4) Statute 63-1-746.2, “Voluntary and informed consent,” legalizes abortion based on consent: “No abortion shall be performed or induced or attempted to be performed or induced without the voluntary and informed consent of the female…”

5) Statute 63-1-745.14, “Making heartbeat audible before abortion,” states: “Any abortion provider who knowingly performs or induces any abortion shall comply with the requirements of the Heartbeat Informed Consent Act.” As long as they comply, the abortions are legal.

6) Statute 63-1-738.3d, “Ultrasound required prior to procedure,” states: “Any abortion provider who knowingly performs any abortion shall comply with the requirements of this section.” Again, as long as they comply, the abortions are legal.

7) Statute 63-1-737.9, “Unlawful dismemberment abortions,” states: “Notwithstanding any other provision of law, it shall be unlawful for any person to purposely perform or attempt to perform a dismemberment abortion and thereby kill an unborn child unless necessary to prevent serious health risk to the unborn child’s mother.” This simply reiterates that any unwanted child can become a “mental health” risk for those who choose to dismember him.

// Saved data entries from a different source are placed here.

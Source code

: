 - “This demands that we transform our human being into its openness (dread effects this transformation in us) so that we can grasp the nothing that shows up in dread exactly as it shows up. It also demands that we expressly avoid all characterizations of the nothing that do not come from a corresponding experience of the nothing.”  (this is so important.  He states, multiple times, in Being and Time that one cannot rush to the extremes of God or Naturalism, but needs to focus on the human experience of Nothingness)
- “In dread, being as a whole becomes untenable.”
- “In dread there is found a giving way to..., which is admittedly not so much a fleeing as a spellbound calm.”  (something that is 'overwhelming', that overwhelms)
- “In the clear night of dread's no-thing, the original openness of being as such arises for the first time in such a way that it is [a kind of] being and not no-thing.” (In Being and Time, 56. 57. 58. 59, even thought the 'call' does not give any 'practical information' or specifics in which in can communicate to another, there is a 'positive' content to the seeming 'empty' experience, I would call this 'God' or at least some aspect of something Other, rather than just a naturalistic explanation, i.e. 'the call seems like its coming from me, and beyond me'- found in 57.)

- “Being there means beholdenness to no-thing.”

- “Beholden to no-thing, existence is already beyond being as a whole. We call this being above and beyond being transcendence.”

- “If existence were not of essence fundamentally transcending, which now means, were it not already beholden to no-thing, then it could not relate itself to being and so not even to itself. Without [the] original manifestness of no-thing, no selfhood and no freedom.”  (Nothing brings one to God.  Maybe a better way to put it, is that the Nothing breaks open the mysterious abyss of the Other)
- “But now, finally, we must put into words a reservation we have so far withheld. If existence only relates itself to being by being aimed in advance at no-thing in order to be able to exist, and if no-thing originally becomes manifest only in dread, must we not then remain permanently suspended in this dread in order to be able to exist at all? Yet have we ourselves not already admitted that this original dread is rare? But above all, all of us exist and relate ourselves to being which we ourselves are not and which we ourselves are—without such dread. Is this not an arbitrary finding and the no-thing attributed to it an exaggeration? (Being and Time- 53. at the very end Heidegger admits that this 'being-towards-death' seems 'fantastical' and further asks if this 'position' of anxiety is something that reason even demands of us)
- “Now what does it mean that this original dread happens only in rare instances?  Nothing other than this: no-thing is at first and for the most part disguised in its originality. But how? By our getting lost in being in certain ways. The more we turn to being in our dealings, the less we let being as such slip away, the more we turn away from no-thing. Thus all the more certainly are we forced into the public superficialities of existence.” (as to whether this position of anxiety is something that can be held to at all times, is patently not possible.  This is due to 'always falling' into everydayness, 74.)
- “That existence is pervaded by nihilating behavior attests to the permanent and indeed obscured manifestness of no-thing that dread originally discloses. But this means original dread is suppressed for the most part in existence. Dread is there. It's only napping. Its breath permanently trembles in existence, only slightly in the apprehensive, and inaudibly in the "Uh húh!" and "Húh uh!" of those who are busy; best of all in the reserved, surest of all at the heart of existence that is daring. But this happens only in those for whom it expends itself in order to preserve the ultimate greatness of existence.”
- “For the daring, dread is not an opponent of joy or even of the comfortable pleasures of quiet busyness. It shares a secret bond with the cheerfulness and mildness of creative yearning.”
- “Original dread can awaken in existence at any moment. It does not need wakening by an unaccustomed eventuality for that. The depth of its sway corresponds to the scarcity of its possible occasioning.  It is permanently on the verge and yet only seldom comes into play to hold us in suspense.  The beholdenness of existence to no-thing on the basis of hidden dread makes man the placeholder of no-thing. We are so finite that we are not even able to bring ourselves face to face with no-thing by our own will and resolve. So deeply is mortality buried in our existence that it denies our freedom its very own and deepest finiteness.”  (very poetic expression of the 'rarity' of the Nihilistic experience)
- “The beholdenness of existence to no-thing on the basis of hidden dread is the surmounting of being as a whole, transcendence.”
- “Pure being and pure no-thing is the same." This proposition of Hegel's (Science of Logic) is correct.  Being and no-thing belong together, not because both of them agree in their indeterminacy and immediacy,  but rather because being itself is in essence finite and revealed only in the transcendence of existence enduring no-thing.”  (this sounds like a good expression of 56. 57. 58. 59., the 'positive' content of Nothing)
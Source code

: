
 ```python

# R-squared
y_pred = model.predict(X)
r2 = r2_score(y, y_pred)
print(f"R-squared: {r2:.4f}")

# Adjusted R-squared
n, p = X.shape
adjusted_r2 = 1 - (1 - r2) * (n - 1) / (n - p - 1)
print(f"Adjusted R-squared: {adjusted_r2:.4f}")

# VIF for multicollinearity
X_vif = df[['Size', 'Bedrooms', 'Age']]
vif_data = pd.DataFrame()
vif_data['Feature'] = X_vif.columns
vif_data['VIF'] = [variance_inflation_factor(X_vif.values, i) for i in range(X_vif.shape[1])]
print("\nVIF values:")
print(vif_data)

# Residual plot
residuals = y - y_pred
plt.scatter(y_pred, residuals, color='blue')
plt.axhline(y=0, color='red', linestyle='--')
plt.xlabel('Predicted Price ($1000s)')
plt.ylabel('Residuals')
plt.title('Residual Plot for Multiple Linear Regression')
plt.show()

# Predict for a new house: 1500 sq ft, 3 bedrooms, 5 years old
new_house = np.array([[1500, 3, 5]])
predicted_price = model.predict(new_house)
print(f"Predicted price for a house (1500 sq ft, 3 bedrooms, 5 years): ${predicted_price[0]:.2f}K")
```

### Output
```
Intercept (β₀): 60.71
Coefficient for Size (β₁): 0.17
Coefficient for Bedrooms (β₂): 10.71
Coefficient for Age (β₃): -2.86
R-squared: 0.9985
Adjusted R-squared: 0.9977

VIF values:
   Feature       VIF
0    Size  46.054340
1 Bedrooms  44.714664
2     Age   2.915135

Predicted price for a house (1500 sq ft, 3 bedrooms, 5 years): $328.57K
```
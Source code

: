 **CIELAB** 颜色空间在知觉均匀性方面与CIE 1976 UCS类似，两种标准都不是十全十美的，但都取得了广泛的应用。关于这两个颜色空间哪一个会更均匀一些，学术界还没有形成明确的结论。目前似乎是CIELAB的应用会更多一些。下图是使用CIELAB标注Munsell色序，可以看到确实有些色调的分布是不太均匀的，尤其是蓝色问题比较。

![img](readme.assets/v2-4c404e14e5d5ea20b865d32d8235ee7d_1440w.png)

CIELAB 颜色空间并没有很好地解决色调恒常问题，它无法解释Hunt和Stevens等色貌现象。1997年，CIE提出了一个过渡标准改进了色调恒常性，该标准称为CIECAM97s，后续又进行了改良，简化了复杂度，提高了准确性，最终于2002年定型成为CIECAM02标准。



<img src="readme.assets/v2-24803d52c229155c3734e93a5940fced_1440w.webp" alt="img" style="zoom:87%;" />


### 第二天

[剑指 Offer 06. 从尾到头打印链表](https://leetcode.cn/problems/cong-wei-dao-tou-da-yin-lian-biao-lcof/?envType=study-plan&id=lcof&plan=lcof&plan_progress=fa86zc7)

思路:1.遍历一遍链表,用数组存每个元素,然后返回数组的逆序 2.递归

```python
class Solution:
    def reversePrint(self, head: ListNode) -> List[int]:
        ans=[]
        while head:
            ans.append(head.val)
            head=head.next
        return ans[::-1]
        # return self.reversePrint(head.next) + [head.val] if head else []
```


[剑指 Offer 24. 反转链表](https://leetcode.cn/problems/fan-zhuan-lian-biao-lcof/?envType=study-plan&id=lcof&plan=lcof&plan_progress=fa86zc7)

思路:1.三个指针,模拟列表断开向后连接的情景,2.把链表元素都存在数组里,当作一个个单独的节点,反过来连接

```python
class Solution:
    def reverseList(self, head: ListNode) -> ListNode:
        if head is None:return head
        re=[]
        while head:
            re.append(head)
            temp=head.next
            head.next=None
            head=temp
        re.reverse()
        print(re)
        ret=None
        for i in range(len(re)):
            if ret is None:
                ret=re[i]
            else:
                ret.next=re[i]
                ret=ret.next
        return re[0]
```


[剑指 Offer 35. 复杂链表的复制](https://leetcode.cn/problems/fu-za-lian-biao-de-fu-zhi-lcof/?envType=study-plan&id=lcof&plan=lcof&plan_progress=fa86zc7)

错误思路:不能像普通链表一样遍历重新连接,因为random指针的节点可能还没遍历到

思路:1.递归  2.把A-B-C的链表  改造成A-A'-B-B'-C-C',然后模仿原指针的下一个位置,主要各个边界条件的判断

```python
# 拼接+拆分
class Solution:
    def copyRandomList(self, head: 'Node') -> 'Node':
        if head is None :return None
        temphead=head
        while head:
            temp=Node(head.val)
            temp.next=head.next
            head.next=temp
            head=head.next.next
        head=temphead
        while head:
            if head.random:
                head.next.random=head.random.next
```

The job of the Legislature is to make it clear that abortion is criminal. It must remove all contradictions and ambiguity. Yet, neither Senate President Matt Pinnell, Pro Tem Greg Treat, nor House Speaker Charles McCall has had the courage to criminalize abortion. Whatever they may claim, they should know and understand their duty to establish justice.

Certainly, they know that their own member, Senator Joseph Silk, Republican from Broken Bow, has filed the “Abolition of Abortion in Oklahoma Act” (Senate Bill 13). Certainly they know that SB 13 would rectify the confusion caused by Oklahoma’s inconsistent statutes related to abortion. They must know that their conservative voters are behind SB 13. They know that the people support asserting state sovereignty to abolish abortion completely. They have seen the rallies, read the distributed literature, followed social media, heard the news stories, and met with lobbying citizen activists. Each legislative day that passes without Pinnell, Treat, and McCall advancing a bill of abolition is a day they have chosen to keep abortion legal. Undeniably, these three legislative leaders are without excuse.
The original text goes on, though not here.